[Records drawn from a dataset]
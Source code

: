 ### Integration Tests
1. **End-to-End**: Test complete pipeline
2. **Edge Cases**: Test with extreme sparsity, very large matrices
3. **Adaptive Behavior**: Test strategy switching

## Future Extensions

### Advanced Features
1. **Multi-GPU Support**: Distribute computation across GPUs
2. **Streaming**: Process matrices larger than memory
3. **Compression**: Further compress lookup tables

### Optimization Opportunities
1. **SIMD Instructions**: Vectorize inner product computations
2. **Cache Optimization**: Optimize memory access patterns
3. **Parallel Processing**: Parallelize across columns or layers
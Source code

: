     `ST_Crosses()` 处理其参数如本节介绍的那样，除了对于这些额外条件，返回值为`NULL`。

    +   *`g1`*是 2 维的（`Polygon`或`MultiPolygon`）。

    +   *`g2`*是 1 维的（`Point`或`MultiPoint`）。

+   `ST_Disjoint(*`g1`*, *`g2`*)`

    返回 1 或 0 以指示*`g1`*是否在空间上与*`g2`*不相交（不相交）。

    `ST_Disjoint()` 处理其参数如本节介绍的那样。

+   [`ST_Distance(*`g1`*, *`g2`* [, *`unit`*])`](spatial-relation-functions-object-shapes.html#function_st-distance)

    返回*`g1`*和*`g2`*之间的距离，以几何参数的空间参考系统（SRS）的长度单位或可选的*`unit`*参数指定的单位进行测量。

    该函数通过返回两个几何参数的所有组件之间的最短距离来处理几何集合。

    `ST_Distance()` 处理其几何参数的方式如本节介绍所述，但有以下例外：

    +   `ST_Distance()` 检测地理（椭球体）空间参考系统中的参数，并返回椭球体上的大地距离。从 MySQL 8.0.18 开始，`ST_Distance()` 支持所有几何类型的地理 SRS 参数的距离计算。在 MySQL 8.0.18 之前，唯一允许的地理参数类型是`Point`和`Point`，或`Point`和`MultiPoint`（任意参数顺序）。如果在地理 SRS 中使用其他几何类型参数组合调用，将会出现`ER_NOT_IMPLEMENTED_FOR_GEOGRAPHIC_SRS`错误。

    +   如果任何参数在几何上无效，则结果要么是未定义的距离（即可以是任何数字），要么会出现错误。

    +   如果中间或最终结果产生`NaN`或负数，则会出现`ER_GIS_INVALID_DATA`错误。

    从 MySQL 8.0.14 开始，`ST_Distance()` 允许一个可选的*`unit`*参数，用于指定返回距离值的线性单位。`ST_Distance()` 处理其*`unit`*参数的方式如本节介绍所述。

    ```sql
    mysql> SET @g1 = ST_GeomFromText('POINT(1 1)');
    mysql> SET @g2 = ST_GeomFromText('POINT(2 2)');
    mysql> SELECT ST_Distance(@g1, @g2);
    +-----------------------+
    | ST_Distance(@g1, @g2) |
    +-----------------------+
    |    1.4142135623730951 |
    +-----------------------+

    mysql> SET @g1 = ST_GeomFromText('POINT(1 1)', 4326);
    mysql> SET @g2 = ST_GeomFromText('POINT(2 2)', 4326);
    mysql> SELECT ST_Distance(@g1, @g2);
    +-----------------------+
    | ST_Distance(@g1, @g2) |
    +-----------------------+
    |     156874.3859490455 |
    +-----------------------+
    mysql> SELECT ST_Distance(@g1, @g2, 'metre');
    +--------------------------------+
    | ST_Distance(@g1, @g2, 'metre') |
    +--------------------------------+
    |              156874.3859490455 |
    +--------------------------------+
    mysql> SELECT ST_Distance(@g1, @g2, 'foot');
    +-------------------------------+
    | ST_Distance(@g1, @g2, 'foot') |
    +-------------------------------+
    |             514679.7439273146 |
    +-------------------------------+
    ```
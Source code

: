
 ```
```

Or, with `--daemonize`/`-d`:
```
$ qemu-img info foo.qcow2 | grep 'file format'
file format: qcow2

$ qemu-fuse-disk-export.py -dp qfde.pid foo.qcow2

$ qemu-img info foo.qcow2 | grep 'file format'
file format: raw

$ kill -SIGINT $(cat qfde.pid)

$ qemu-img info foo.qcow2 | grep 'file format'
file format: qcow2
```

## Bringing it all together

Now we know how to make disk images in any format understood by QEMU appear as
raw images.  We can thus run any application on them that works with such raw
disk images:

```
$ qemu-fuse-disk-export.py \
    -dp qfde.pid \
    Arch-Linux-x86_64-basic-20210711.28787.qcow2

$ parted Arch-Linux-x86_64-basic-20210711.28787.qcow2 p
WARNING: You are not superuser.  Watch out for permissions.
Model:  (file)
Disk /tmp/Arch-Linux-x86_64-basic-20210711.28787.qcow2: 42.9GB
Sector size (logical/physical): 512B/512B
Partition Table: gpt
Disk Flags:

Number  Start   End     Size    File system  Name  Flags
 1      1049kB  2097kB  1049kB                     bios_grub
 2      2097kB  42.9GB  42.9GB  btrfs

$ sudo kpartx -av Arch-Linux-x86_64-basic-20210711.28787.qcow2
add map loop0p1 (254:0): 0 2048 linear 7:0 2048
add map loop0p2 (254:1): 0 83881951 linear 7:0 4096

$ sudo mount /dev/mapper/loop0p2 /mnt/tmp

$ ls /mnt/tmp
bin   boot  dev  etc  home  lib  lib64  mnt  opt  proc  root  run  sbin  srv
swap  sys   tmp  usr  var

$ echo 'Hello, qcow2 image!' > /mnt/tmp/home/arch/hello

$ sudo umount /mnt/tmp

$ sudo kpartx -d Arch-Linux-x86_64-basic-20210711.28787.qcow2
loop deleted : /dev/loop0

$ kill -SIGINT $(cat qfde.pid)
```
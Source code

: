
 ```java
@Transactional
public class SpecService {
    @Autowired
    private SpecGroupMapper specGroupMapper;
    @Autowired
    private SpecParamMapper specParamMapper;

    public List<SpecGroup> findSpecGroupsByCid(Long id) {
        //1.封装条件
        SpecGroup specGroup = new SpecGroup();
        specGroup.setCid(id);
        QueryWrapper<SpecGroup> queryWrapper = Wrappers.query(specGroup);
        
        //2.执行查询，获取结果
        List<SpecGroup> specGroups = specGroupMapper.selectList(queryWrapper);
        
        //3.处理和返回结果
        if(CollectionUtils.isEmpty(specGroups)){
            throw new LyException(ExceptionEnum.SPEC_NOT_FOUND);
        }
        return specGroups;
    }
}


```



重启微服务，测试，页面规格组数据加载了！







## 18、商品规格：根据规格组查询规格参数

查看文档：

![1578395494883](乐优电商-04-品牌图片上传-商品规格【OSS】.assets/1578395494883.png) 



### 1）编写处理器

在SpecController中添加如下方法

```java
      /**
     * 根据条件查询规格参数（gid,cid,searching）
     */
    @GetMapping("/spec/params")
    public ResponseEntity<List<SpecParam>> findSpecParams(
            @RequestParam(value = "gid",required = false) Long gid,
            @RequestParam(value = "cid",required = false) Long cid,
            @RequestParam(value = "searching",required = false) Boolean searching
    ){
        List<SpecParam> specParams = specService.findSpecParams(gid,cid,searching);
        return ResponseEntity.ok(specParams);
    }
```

__WHAT IS REQUIRED__.
Exactly as written above, copy out all the records.

__SOLUTION BELOW__.
Source code

: ### Integration Tests
1. **End-to-End**: Test complete pipeline
2. **Edge Cases**: Test with extreme sparsity, very large matrices
3. **Adaptive Behavior**: Test strategy switching

## Future Extensions

### Advanced Features
1. **Multi-GPU Support**: Distribute computation across GPUs
2. **Streaming**: Process matrices larger than memory
3. **Compression**: Further compress lookup tables

### Optimization Opportunities
1. **SIMD Instructions**: Vectorize inner product computations
2. **Cache Optimization**: Optimize memory access patterns
3. **Parallel Processing**: Parallelize across columns or layers
Source code

:     `ST_Crosses()` 处理其参数如本节介绍的那样，除了对于这些额外条件，返回值为`NULL`。

    +   *`g1`*是 2 维的（`Polygon`或`MultiPolygon`）。

    +   *`g2`*是 1 维的（`Point`或`MultiPoint`）。

+   `ST_Disjoint(*`g1`*, *`g2`*)`

    返回 1 或 0 以指示*`g1`*是否在空间上与*`g2`*不相交（不相交）。

    `ST_Disjoint()` 处理其参数如本节介绍的那样。

+   [`ST_Distance(*`g1`*, *`g2`* [, *`unit`*])`](spatial-relation-functions-object-shapes.html#function_st-distance)

    返回*`g1`*和*`g2`*之间的距离，以几何参数的空间参考系统（SRS）的长度单位或可选的*`unit`*参数指定的单位进行测量。

    该函数通过返回两个几何参数的所有组件之间的最短距离来处理几何集合。

    `ST_Distance()` 处理其几何参数的方式如本节介绍所述，但有以下例外：

    +   `ST_Distance()` 检测地理（椭球体）空间参考系统中的参数，并返回椭球体上的大地距离。从 MySQL 8.0.18 开始，`ST_Distance()` 支持所有几何类型的地理 SRS 参数的距离计算。在 MySQL 8.0.18 之前，唯一允许的地理参数类型是`Point`和`Point`，或`Point`和`MultiPoint`（任意参数顺序）。如果在地理 SRS 中使用其他几何类型参数组合调用，将会出现`ER_NOT_IMPLEMENTED_FOR_GEOGRAPHIC_SRS`错误。

    +   如果任何参数在几何上无效，则结果要么是未定义的距离（即可以是任何数字），要么会出现错误。

    +   如果中间或最终结果产生`NaN`或负数，则会出现`ER_GIS_INVALID_DATA`错误。

    从 MySQL 8.0.14 开始，`ST_Distance()` 允许一个可选的*`unit`*参数，用于指定返回距离值的线性单位。`ST_Distance()` 处理其*`unit`*参数的方式如本节介绍所述。

    ```sql
    mysql> SET @g1 = ST_GeomFromText('POINT(1 1)');
    mysql> SET @g2 = ST_GeomFromText('POINT(2 2)');
    mysql> SELECT ST_Distance(@g1, @g2);
    +-----------------------+
    | ST_Distance(@g1, @g2) |
    +-----------------------+
    |    1.4142135623730951 |
    +-----------------------+

    mysql> SET @g1 = ST_GeomFromText('POINT(1 1)', 4326);
    mysql> SET @g2 = ST_GeomFromText('POINT(2 2)', 4326);
    mysql> SELECT ST_Distance(@g1, @g2);
    +-----------------------+
    | ST_Distance(@g1, @g2) |
    +-----------------------+
    |     156874.3859490455 |
    +-----------------------+
    mysql> SELECT ST_Distance(@g1, @g2, 'metre');
    +--------------------------------+
    | ST_Distance(@g1, @g2, 'metre') |
    +--------------------------------+
    |              156874.3859490455 |
    +--------------------------------+
    mysql> SELECT ST_Distance(@g1, @g2, 'foot');
    +-------------------------------+
    | ST_Distance(@g1, @g2, 'foot') |
    +-------------------------------+
    |             514679.7439273146 |
    +-------------------------------+
    ```
Source code

:
 ```
```

Or, with `--daemonize`/`-d`:
```
$ qemu-img info foo.qcow2 | grep 'file format'
file format: qcow2

$ qemu-fuse-disk-export.py -dp qfde.pid foo.qcow2

$ qemu-img info foo.qcow2 | grep 'file format'
file format: raw

$ kill -SIGINT $(cat qfde.pid)

$ qemu-img info foo.qcow2 | grep 'file format'
file format: qcow2
```

## Bringing it all together

Now we know how to make disk images in any format understood by QEMU appear as
raw images.  We can thus run any application on them that works with such raw
disk images:

```
$ qemu-fuse-disk-export.py \
    -dp qfde.pid \
    Arch-Linux-x86_64-basic-20210711.28787.qcow2

$ parted Arch-Linux-x86_64-basic-20210711.28787.qcow2 p
WARNING: You are not superuser.  Watch out for permissions.
Model:  (file)
Disk /tmp/Arch-Linux-x86_64-basic-20210711.28787.qcow2: 42.9GB
Sector size (logical/physical): 512B/512B
Partition Table: gpt
Disk Flags:

Number  Start   End     Size    File system  Name  Flags
 1      1049kB  2097kB  1049kB                     bios_grub
 2      2097kB  42.9GB  42.9GB  btrfs

$ sudo kpartx -av Arch-Linux-x86_64-basic-20210711.28787.qcow2
add map loop0p1 (254:0): 0 2048 linear 7:0 2048
add map loop0p2 (254:1): 0 83881951 linear 7:0 4096

$ sudo mount /dev/mapper/loop0p2 /mnt/tmp

$ ls /mnt/tmp
bin   boot  dev  etc  home  lib  lib64  mnt  opt  proc  root  run  sbin  srv
swap  sys   tmp  usr  var

$ echo 'Hello, qcow2 image!' > /mnt/tmp/home/arch/hello

$ sudo umount /mnt/tmp

$ sudo kpartx -d Arch-Linux-x86_64-basic-20210711.28787.qcow2
loop deleted : /dev/loop0

$ kill -SIGINT $(cat qfde.pid)
```
Source code

:
 ```java
@Transactional
public class SpecService {
    @Autowired
    private SpecGroupMapper specGroupMapper;
    @Autowired
    private SpecParamMapper specParamMapper;

    public List<SpecGroup> findSpecGroupsByCid(Long id) {
        //1.封装条件
        SpecGroup specGroup = new SpecGroup();
        specGroup.setCid(id);
        QueryWrapper<SpecGroup> queryWrapper = Wrappers.query(specGroup);
        
        //2.执行查询，获取结果
        List<SpecGroup> specGroups = specGroupMapper.selectList(queryWrapper);
        
        //3.处理和返回结果
        if(CollectionUtils.isEmpty(specGroups)){
            throw new LyException(ExceptionEnum.SPEC_NOT_FOUND);
        }
        return specGroups;
    }
}


```



重启微服务，测试，页面规格组数据加载了！







## 18、商品规格：根据规格组查询规格参数

查看文档：

![1578395494883](乐优电商-04-品牌图片上传-商品规格【OSS】.assets/1578395494883.png) 



### 1）编写处理器

在SpecController中添加如下方法

```java
      /**
     * 根据条件查询规格参数（gid,cid,searching）
     */
    @GetMapping("/spec/params")
    public ResponseEntity<List<SpecParam>> findSpecParams(
            @RequestParam(value = "gid",required = false) Long gid,
            @RequestParam(value = "cid",required = false) Long cid,
            @RequestParam(value = "searching",required = false) Boolean searching
    ){
        List<SpecParam> specParams = specService.findSpecParams(gid,cid,searching);
        return ResponseEntity.ok(specParams);
    }
```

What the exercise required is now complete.